Segment Start: Dataset extract

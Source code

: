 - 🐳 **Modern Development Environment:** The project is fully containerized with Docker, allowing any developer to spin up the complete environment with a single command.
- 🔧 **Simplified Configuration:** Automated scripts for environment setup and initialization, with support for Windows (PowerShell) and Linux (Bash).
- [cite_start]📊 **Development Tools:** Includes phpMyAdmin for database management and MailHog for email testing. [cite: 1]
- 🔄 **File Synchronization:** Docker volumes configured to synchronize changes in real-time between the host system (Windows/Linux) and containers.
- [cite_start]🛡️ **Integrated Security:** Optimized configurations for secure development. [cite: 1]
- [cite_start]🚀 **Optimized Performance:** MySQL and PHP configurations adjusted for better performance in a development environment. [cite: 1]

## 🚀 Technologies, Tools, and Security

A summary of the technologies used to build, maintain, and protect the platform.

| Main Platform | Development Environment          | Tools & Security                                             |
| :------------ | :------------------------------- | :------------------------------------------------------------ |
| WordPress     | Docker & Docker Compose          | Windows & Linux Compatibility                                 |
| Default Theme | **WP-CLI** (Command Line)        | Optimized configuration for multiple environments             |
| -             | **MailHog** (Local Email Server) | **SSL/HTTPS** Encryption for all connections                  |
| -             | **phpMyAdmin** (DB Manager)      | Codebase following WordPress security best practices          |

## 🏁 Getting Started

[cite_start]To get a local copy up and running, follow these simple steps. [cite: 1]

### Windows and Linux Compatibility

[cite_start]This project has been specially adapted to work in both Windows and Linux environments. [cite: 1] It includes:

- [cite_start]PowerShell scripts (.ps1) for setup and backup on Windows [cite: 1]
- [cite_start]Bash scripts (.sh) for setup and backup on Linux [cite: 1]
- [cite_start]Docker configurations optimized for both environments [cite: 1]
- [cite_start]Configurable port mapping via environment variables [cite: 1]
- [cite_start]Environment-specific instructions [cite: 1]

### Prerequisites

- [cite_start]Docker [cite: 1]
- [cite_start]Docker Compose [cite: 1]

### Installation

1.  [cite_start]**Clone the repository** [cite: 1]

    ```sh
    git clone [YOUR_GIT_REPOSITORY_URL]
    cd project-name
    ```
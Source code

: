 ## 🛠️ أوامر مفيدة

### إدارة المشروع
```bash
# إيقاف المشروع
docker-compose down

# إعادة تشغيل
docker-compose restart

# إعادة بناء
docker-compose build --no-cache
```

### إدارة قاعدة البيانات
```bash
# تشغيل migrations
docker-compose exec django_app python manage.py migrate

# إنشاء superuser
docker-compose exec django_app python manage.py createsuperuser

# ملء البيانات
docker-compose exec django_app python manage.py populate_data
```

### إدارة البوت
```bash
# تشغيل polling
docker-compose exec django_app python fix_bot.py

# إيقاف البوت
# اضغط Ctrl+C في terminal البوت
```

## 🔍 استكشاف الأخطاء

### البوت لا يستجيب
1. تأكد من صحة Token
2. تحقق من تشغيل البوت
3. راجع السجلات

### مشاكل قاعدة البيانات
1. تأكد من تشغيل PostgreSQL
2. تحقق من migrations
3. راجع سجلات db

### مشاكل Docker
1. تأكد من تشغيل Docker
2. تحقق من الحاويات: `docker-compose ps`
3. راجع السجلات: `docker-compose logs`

Segment End: Dataset extract

What to produce: Here the job is to output the lines from the start of the material through the line with "- [cite_start]📊 **Development", inclusive, exactly and with nothing else.

Response to this task:
Source code

: - 🐳 **Modern Development Environment:** The project is fully containerized with Docker, allowing any developer to spin up the complete environment with a single command.
- 🔧 **Simplified Configuration:** Automated scripts for environment setup and initialization, with support for Windows (PowerShell) and Linux (Bash).
- [cite_start]📊 **Development Tools:** Includes phpMyAdmin for database management and MailHog for email testing. [cite: 1]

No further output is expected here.